Give thanks to the Wampanoag
Thanksgiving Day is just around the corner, and the students of Kamehameha Schools Maui are excited for plates of turkey and family get-togethers.
But what is Thanksgiving Day? It’s a day to “be thankful for what you have,” senior Mikeila Yamamoto said.
She said she will be spending her Thanksgiving with friends and family.
It’s also a day to reflect on American history with the original Thanksgiving that traces back to the pilgrims.
According to Mr. Kevin O’Brien, history teacher, it’s a day to look back into history and remember what has been done. Thanksgiving is “a remembrance of some brave people who took great personal risks to do what they believed in,” he said.
Thanksgiving Day traces back to the Plymouth colonists and Wampanoag tribe.

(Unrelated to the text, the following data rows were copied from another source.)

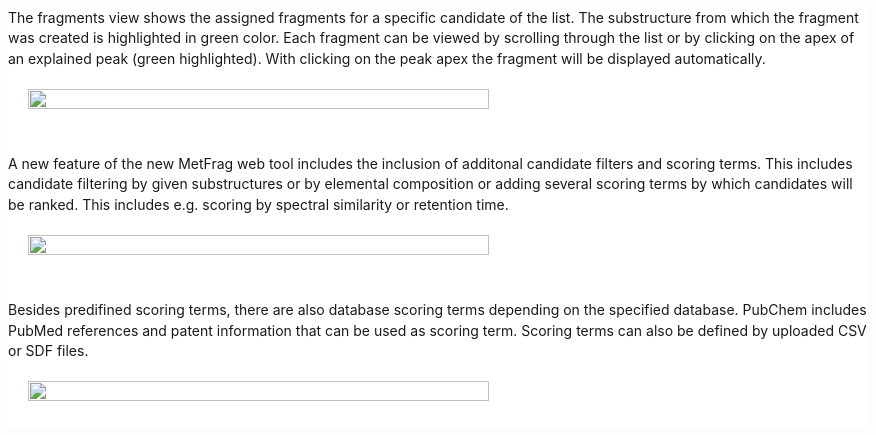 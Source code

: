 <div style="margin-top: 20px;">The fragments view shows the assigned fragments for a specific candidate of the list. The substructure from which the fragment was created is highlighted in green color. Each fragment can be viewed by scrolling through the list or by clicking on the apex of an explained peak (green highlighted). With clicking on the peak apex the fragment will be displayed automatically.</div>
<div style="padding: 20px">
<img width="75%" height="75%" src="/MetFrag/images/metfragwebbeta/image6.png">
</div>
<div style="margin-top: 20px;">A new feature of the new MetFrag web tool includes the inclusion of additonal candidate filters and scoring terms. This includes candidate filtering by given substructures or by elemental composition or adding several scoring terms by which candidates will be ranked. This includes e.g. scoring by spectral similarity or retention time.</div>
<div style="padding: 20px">
<img width="75%" height="75%" src="/MetFrag/images/metfragwebbeta/image7.png">
</div>
<div style="margin-top: 20px;">Besides predifined scoring terms, there are also database scoring terms depending on the specified database. PubChem includes PubMed references and patent information that can be used as scoring term. Scoring terms can also be defined by uploaded CSV or SDF files.</div>
<div style="padding: 20px">
<img width="75%" height="75%" src="/MetFrag/images/metfragwebbeta/image8.png">
</div>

Plymouth colonists were English men and women who set sail to the ‘New World’ abroad the Mayflower and settled in New England. The Wampanoag were the neighboring Native Americans.
Although more than half of the original settlers died during the first winter, the survivors secured peace treaties with the Wampanoag.
In 1621, the colonists and Indians shared an autumn harvest feast, which became known as the first Thanksgiving celebration in the colonies. This tradition has continued for nearly three centuries.
President George Washington wrote in a thanksgiving address on Nov. 26, 1789, that this is a day of “public thanksgiving and prayer” devoted to “the service of that great and glorious Being who is the beneficent Author of all the good that was, that is, or that will be.”
It wasn’t until 1863 that President Abraham Lincoln announced that Thanksgiving Day was to be held each November as a national holiday.
“People that learn the real story of what really happened [at the first Thanksgiving],” Mr. O’Brien said, “would be inspired by what they read.”